WORK TASK: For the data below, give the number of lines containing "tests" and nothing more.

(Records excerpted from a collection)
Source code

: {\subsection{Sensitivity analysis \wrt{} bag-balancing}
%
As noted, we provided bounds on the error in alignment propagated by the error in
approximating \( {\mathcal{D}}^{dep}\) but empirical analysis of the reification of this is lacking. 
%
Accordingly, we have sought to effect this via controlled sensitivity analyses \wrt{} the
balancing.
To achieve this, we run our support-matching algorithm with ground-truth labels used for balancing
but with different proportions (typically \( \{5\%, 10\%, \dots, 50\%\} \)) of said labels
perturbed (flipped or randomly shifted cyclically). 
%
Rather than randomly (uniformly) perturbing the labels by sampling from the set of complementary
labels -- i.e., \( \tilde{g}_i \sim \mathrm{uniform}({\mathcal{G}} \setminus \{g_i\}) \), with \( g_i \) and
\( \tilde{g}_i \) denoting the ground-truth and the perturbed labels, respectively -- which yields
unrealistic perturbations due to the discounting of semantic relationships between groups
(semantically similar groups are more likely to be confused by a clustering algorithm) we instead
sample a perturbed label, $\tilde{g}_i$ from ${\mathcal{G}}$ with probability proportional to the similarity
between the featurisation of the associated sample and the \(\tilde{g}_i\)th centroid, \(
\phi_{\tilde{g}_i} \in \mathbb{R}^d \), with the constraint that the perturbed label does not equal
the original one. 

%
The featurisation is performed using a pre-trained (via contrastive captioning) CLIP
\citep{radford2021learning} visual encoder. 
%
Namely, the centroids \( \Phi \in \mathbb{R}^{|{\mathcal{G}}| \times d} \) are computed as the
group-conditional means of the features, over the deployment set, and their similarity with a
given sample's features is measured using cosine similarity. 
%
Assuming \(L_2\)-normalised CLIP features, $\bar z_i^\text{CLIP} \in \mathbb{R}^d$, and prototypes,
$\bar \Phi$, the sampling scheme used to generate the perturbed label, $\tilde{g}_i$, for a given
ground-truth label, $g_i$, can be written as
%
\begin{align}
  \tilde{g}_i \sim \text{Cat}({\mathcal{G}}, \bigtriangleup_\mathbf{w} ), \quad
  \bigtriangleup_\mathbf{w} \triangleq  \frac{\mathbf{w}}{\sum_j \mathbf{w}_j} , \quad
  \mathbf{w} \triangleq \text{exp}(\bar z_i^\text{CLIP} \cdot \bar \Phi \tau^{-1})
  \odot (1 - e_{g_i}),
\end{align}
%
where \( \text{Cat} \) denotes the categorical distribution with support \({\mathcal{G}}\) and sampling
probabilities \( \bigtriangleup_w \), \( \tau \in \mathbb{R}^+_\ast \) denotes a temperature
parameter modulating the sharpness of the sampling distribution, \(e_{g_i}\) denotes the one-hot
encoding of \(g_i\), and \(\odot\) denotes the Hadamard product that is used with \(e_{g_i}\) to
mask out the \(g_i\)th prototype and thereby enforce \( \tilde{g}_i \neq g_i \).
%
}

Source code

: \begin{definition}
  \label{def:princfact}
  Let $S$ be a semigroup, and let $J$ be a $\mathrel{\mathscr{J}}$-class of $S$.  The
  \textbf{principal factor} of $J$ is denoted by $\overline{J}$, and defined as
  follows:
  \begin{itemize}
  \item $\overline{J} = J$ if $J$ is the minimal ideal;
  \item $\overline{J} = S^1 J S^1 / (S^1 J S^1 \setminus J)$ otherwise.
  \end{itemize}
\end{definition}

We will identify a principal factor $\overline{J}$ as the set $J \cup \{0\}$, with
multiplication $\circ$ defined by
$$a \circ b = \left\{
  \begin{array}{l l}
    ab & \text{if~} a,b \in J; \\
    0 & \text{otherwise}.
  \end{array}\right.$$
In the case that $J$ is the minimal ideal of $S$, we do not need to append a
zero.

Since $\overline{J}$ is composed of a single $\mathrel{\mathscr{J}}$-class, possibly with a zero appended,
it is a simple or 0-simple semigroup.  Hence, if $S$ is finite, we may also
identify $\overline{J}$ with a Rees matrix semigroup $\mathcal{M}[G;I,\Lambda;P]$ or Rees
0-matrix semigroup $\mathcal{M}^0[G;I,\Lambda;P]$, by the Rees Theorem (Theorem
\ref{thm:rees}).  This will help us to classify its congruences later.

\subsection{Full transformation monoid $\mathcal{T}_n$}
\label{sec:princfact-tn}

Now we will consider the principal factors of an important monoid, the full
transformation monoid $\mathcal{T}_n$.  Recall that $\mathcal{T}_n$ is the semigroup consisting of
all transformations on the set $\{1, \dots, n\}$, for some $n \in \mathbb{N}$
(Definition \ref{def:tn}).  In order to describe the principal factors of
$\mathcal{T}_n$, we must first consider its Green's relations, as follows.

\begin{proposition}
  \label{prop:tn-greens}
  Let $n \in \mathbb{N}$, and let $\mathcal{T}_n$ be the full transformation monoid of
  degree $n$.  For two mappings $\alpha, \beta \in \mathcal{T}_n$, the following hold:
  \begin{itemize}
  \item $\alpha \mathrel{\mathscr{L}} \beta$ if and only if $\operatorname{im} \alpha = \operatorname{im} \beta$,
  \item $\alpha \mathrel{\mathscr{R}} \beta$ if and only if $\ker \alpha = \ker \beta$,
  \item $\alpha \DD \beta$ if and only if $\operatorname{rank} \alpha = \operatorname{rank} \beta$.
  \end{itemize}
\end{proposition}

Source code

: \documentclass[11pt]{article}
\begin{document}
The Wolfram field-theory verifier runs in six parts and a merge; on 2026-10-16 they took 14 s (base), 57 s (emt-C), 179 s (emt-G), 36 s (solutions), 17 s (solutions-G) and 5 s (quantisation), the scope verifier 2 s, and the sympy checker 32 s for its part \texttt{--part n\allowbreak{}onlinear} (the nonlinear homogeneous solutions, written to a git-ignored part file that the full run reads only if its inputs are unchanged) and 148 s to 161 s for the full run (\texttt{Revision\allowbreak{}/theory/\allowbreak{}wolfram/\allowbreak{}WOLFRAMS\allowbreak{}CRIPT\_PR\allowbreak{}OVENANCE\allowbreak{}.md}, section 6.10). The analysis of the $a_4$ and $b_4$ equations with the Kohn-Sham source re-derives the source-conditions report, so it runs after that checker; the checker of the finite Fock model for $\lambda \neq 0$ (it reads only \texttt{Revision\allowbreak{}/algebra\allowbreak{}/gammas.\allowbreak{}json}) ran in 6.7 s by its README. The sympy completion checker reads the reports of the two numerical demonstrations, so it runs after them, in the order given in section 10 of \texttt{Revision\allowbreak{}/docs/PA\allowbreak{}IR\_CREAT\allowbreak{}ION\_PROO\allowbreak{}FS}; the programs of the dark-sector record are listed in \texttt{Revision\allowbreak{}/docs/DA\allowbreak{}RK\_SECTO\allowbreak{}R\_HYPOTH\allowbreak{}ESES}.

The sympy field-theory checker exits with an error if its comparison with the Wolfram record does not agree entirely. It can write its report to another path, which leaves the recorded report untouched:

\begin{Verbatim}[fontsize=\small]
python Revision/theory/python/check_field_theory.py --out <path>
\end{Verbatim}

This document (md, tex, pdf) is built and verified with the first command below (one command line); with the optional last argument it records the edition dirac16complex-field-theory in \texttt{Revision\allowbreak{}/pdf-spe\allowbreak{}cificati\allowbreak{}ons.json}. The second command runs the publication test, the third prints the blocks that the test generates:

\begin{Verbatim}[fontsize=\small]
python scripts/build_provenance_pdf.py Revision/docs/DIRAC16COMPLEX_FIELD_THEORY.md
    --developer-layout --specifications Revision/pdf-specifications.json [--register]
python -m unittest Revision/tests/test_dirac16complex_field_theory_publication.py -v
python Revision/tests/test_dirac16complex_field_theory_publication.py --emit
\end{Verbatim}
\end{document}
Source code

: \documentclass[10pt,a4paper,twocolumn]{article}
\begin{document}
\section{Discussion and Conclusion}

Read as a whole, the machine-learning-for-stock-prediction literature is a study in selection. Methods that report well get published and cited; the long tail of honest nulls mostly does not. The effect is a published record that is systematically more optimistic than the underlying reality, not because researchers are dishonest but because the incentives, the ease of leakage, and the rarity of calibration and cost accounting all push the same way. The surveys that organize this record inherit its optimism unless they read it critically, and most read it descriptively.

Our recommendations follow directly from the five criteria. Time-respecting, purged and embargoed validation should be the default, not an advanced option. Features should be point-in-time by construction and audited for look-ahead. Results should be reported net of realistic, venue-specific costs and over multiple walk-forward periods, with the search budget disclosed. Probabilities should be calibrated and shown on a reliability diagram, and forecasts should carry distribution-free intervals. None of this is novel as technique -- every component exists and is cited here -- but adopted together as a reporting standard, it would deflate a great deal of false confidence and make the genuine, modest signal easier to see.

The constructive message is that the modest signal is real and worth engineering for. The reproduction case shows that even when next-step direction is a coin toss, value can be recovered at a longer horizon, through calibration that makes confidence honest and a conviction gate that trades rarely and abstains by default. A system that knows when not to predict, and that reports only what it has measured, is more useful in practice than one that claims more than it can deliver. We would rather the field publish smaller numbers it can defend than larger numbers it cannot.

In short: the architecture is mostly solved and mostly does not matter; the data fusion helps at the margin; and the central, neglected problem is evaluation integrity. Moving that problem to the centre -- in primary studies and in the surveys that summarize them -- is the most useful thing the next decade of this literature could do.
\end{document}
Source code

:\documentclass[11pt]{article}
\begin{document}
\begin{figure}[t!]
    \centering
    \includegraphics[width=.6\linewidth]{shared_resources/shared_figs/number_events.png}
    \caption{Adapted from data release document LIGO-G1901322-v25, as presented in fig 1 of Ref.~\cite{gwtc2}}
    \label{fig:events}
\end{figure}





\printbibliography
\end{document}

REPLY TO THE EXERCISE: 2